El año pasado se organizó en la Universidad del Pacífico un evento en el cual se presentaron varios paneles de discusión sobre la Iglesia Católica y su rol ante los problemas sociales. El momento desconcertante de la noche llegó cuando pasaron un video donde se recolectaban impresiones de universitarios sobre el Papa Francisco y una de las entrevistadas dijo que “este es bueno, no como el otro”. Desconcertante no porque los pontífices sean hombres perfectos, pero si pidieran un ejemplo de uno malo, diría Alejandro VI o León X, nunca Benedicto XVI. “Pido perdón por todos mis defectos” es una frase menos atractiva para un titular que “Soy un pecador”, pero es ahí donde está la principal diferencia entre Ratzinger y Bergoglio. Es una cuestión de perfil.
Joseph Ratzinger nació en abril de 1927. En 1932 su familia tuvo que trasladarse a una zona rural de Alemania, pues las críticas de su padre al nazismo la habrían puesto en peligro. El joven Joseph vio como su país fue sometido por un proyecto totalitario que “se concebía a sí mismo como la plenitud de la historia y que negaba la conciencia del individuo”[1]. Caído el régimen y una vez ordenado sacerdote, Ratzinger inició su carrera como teólogo. En sus primeros años fue visto con sospecha por algunos, pues favorecía una aproximación al cristianismo más sencilla que el armazón de la neoescolástica. Eso le valió que su tesis sobre el pensamiento de san Buenaventura acerca de la Revelación estuviera a punto de ser rechazada.
Fue además uno de los teólogos que impulsó la “revuelta” que descartó los documentos que la curia romana había prefabricado para el Concilio Vaticano II, gracias a lo cual este no fue una réplica del Vaticano I y la Iglesia replanteó su actitud ante al mundo contemporáneo. Es así que llegaron a darse cambios como el de las formas de la misa. Pero para el Papa emérito el objetivo de esos cambios no era adaptar la Iglesia Católica a “los nuevos tiempos”, sino que vuelva a lo esencial. Esa interpretación era vista como “reaccionaria” en los años post-conciliares y aún hay quien insiste en llamarla así. Sin embargo, Ratzinger nunca se dejó intimidar por ello, ni siquiera cuando, en el 68, sus clases en la Universidad de Tubinga eran interrumpidas por estudiantes revoltosos que lo sometían a “juicio” y le exigían respondiera sus preguntas “revolucionarias”. Todo esto lo explica el periodista italiano Gianni Valente en su libro El profesor Ratzinger, biografía publicada en el 2008.

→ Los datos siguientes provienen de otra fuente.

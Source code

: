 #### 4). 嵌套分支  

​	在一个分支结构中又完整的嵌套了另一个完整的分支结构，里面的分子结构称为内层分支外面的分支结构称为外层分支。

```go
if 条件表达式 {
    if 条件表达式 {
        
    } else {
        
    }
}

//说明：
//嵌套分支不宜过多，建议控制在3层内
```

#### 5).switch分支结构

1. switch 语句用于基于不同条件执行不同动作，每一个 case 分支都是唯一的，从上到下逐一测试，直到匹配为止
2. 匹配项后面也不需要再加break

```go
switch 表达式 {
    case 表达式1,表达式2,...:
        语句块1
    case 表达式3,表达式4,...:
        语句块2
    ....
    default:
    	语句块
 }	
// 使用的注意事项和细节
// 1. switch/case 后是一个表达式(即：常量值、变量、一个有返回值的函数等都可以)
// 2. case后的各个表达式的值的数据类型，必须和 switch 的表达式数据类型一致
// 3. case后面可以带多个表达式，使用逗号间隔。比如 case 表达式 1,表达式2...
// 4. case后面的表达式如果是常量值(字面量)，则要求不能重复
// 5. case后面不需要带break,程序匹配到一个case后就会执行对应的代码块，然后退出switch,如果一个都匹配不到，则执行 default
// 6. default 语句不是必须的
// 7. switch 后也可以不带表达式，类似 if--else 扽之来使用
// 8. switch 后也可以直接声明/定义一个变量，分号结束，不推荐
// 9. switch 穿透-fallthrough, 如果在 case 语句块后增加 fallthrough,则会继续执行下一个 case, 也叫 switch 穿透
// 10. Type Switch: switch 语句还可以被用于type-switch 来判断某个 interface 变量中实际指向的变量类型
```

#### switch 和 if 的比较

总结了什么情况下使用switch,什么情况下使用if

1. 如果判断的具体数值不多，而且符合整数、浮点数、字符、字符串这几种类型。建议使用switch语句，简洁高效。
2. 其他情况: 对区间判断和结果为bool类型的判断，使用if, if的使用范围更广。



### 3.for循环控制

El título del libro de Valente dice mucho porque el perfil de Benedicto XVI fue siempre el de un profesor universitario y no tanto el de un párroco, de ahí las diferencias con la personalidad de su sucesor. Sin embargo, no creo que sea algo de lo que se deba renegar, pues en su carrera como académico Ratzinger dejó un testimonio valiosísimo para los fieles de la Iglesia Católica. Me parece que la gran lección de Joseph Ratzinger, más allá de sus planteamientos, es a no tener miedo. A no temerle a los retos intelectuales, a afrontarlos con seriedad y compromiso, por más que lluevan etiquetas como las que le llovieron a él, “modernista” según los tradicionalistas, “reaccionario” según los progresistas.
Cuando parece que en la academia ya no hay espacio para los curitas (y los que leen a esos curitas), ahí está todavía el teólogo bávaro, ex profesor de las universidades de Bonn, Münster, Tubinga y Ratisbona, respondiendo desde su retiro cartas de ateos y siguiendo el desarrollo de las reuniones anuales de sus ex alumnos, quienes aún se juntan a discutir los temas más variados en el ambiente de libertad y seriedad que él promovió. Una vez Ratzinger firmó, se dice que presionado por algunos colegas, una petición para que el nombramiento de los obispos tuviera fecha de caducidad. Escandalizados, unos alumnos le reclamaron que haya apoyado una idea contraria a la tradición eclesial. Su respuesta fue: “Bien, si se han enfadado, escriban algo en contra de la propuesta”. Seriedad y compromiso, no temerle a los retos. Gratias, pater.
[1] RATZINGER, Joseph. Discurso con ocasión del primer centenario de la muerte del cardenal John Henry Newman.